Kansas Homeschool


Kansas Homeschool Attendance Ages: Students age 7 and under the age of 18 years are
required to attend school in Kansas. Mandatory attendance ends at age 16 with parental consent. 

Kansas Homeschool Required Days of Instruction: Substantially equivalent to that of the local public school.

Kansas Required Subjects: Kansas does not have any required subject for “non-accredited” private schools. Required subjects for public schools and accredited private schools include reading, writing, arithmetic, geography, spelling, English grammar and composition, civil government, United States and Kansas history, patriotism and duties of a citizen, health, and hygiene.

Alternative Statutes Allowing for Home Schools:

There are multiple home school options for parents that plan to use homeschool for their child in Kansas. 

Option 1.

Non-accredited private school option.

1. Choose a name for the school, then register the name and address with the State Board of Education.  Keep a copy of the registration in case the state loses the original. Always refer to your home school as a “private school” when dealing with officials-not as a “home school.”

2. The instructor must be competent.

3. Instruction must be provided for a period of time substantially equivalent to public school, about 186 days.

4. The instruction must be
(a) planned
(b) scheduled
(c) periodic testing must occur.

Planned and scheduled instruction, periodic testing, and competent instructor should be applied to determine whether home instruction is a private school.

5. State approval is not required. The State Department of Education has no authority to approve or disapprove non-accredited private schools

6. Local approval of a private school is not required.

7. Local approval of private school teachers is not required.

8. Unplanned, unscheduled instruction by an instructor who was not competent and did not conduct periodic testing was ruled to not be a private school by the Kansas Supreme Court, so make sure you meet the above requirements before starting a private school for your child.
Option 2.

Operate as a satellite of a private school located in Kansas.
College Admission.
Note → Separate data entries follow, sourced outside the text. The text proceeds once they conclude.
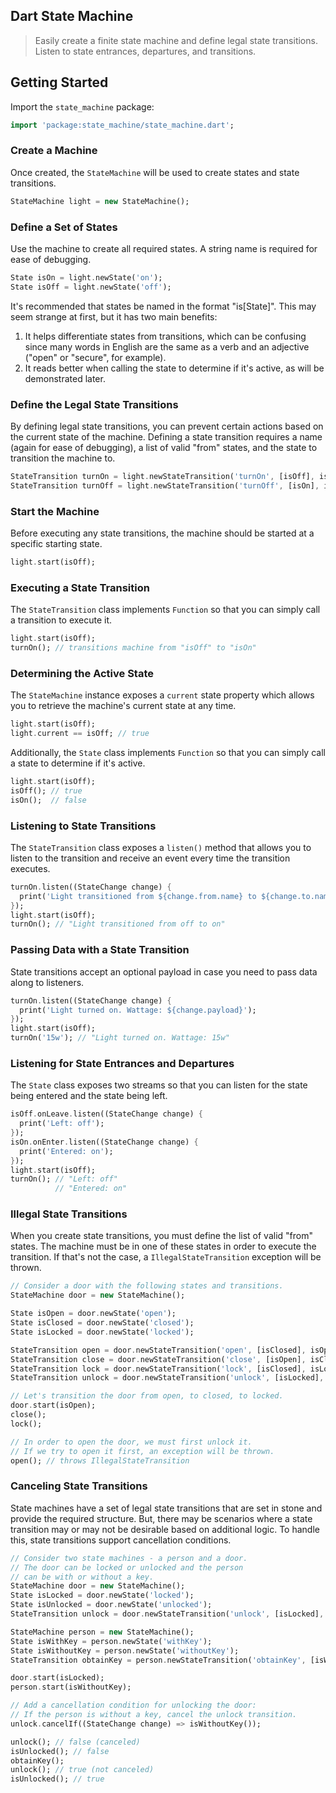 Dart State Machine
------------------

> Easily create a finite state machine and define legal state transitions. Listen to state entrances, departures, and transitions.

## Getting Started
Import the `state_machine` package:

```dart
import 'package:state_machine/state_machine.dart';
```

### Create a Machine
Once created, the `StateMachine` will be used to create states and state transitions.

```dart
StateMachine light = new StateMachine();
```

### Define a Set of States
Use the machine to create all required states. A string name is required for ease of debugging.
 
```dart
State isOn = light.newState('on');
State isOff = light.newState('off');
```

It's recommended that states be named in the format "is[State]".
This may seem strange at first, but it has two main benefits:

1. It helps differentiate states from transitions, which can be confusing
since many words in English are the same as a verb and an adjective
("open" or "secure", for example).
2. It reads better when calling the state to determine if it's active,
as will be demonstrated later.

### Define the Legal State Transitions
By defining legal state transitions, you can prevent certain actions based on the current state of the machine.
Defining a state transition requires a name (again for ease of debugging), a list of valid "from" states, and
the state to transition the machine to.

```dart
StateTransition turnOn = light.newStateTransition('turnOn', [isOff], isOn);
StateTransition turnOff = light.newStateTransition('turnOff', [isOn], isOff);
```

### Start the Machine
Before executing any state transitions, the machine should be started at a specific starting state.

```dart
light.start(isOff);
```

### Executing a State Transition
The `StateTransition` class implements `Function` so that you can simply call a transition to execute it.

```dart
light.start(isOff);
turnOn(); // transitions machine from "isOff" to "isOn"
```

### Determining the Active State
The `StateMachine` instance exposes a `current` state property which allows you to retrieve the machine's current state
at any time.

```dart
light.start(isOff);
light.current == isOff; // true
```

Additionally, the `State` class implements `Function` so that you can simply call a state to determine if it's active.

```dart
light.start(isOff);
isOff(); // true
isOn();  // false
```

### Listening to State Transitions
The `StateTransition` class exposes a `listen()` method that allows you to listen to the transition and receive an
event every time the transition executes.

```dart
turnOn.listen((StateChange change) {
  print('Light transitioned from ${change.from.name} to ${change.to.name}');
});
light.start(isOff);
turnOn(); // "Light transitioned from off to on"
```

### Passing Data with a State Transition
State transitions accept an optional payload in case you need to pass data along to listeners.

```dart
turnOn.listen((StateChange change) {
  print('Light turned on. Wattage: ${change.payload}');
});
light.start(isOff);
turnOn('15w'); // "Light turned on. Wattage: 15w"
```

### Listening for State Entrances and Departures
The `State` class exposes two streams so that you can listen for the state being entered and the state being left.

```dart
isOff.onLeave.listen((StateChange change) {
  print('Left: off');
});
isOn.onEnter.listen((StateChange change) {
  print('Entered: on');
});
light.start(isOff);
turnOn(); // "Left: off"
          // "Entered: on"
```

### Illegal State Transitions
When you create state transitions, you must define the list of valid "from" states. The machine must be in one of these
states in order to execute the transition. If that's not the case, a `IllegalStateTransition` exception will be thrown.

```dart
// Consider a door with the following states and transitions.
StateMachine door = new StateMachine();

State isOpen = door.newState('open');
State isClosed = door.newState('closed');
State isLocked = door.newState('locked');

StateTransition open = door.newStateTransition('open', [isClosed], isOpen);
StateTransition close = door.newStateTransition('close', [isOpen], isClosed);
StateTransition lock = door.newStateTransition('lock', [isClosed], isLocked);
StateTransition unlock = door.newStateTransition('unlock', [isLocked], isClosed);

// Let's transition the door from open, to closed, to locked.
door.start(isOpen);
close();
lock();

// In order to open the door, we must first unlock it.
// If we try to open it first, an exception will be thrown.
open(); // throws IllegalStateTransition
```

### Canceling State Transitions
State machines have a set of legal state transitions that are set in stone and provide the required structure.
But, there may be scenarios where a state transition may or may not be desirable based on additional logic.
To handle this, state transitions support cancellation conditions.

```dart
// Consider two state machines - a person and a door.
// The door can be locked or unlocked and the person
// can be with or without a key.
StateMachine door = new StateMachine();
State isLocked = door.newState('locked');
State isUnlocked = door.newState('unlocked');
StateTransition unlock = door.newStateTransition('unlock', [isLocked], isUnlocked);

StateMachine person = new StateMachine();
State isWithKey = person.newState('withKey');
State isWithoutKey = person.newState('withoutKey');
StateTransition obtainKey = person.newStateTransition('obtainKey', [isWithoutKey], isWithKey);

door.start(isLocked);
person.start(isWithoutKey);

// Add a cancellation condition for unlocking the door:
// If the person is without a key, cancel the unlock transition.
unlock.cancelIf((StateChange change) => isWithoutKey());

unlock(); // false (canceled)
isUnlocked(); // false
obtainKey();
unlock(); // true (not canceled)
isUnlocked(); // true
```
A Kansas resident who graduates from a non-accredited private school (homeschool) may obtain by-right admission to state colleges and universities with an ACT score of 21 or higher.

Teacher Qualifications:
Must be competent. local school boards have no authority either express or implied to evaluate the competence of an instructor of a private school or to approve or disapprove the qualifications of any such instructor.  Non-accredited private schools are not required to employ teachers who are licensed by the state, but their courses must be taught by competent instructors.
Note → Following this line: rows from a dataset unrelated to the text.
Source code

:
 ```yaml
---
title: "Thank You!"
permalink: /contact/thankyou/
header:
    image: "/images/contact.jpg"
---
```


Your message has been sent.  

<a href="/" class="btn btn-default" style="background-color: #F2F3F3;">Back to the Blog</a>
Standardized Tests: There is no required standardized tests required for homeschool students in Kansas.

Kansas Homeschool Transfer Process

When a student transfers to a non-accredited private school, the school previously attended must be notified by the parent/guardian that the student is changing schools. If a student simply stops coming to school, the school is required by law to report the student as truant.

It is in the best interest of students attending non-accredited private schools that accurate and complete records of their progress be kept. These records will be needed if the student transfers to a public or an accredited school, or applies for admission to a college or university.
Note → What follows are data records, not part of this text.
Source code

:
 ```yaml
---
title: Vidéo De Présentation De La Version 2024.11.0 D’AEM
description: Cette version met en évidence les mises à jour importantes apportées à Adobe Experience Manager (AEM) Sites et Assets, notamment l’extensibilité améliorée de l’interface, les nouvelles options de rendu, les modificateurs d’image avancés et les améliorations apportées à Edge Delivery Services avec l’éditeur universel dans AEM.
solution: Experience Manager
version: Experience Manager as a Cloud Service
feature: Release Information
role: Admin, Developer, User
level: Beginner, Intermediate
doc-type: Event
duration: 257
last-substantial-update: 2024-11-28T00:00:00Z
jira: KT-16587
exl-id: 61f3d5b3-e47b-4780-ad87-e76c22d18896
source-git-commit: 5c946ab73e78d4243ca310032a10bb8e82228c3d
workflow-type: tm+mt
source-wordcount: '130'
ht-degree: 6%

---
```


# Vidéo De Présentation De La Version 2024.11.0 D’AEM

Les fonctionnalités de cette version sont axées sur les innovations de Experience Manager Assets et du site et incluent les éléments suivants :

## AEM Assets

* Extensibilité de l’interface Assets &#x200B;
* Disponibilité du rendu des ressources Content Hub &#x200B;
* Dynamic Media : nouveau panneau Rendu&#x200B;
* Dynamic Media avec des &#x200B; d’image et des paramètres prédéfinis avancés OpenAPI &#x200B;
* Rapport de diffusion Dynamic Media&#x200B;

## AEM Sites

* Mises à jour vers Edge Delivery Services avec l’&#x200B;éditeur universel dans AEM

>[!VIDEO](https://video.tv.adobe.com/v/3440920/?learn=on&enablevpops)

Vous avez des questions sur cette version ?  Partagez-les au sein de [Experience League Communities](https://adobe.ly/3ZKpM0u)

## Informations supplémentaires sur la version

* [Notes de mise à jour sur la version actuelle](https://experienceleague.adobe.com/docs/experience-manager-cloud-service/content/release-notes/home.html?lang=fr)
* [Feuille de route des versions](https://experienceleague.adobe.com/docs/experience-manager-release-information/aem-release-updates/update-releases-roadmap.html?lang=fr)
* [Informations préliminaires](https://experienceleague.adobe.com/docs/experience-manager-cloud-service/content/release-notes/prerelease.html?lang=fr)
If a student transfers from a non-accredited private school to an accredited school, the accredited school is not required to accept the transfer of credit. The accredited school may find it necessary to test the student in order to make a decision regarding the transfer of credit.

Books and School Materials

Non-accredited private schools are responsible for acquiring their own books and curriculum materials. Books may be purchased from private organizations, checked out through the public library, or rented from the public school with district approval. The public school is under no obligation to make books and materials available to students attending other schools.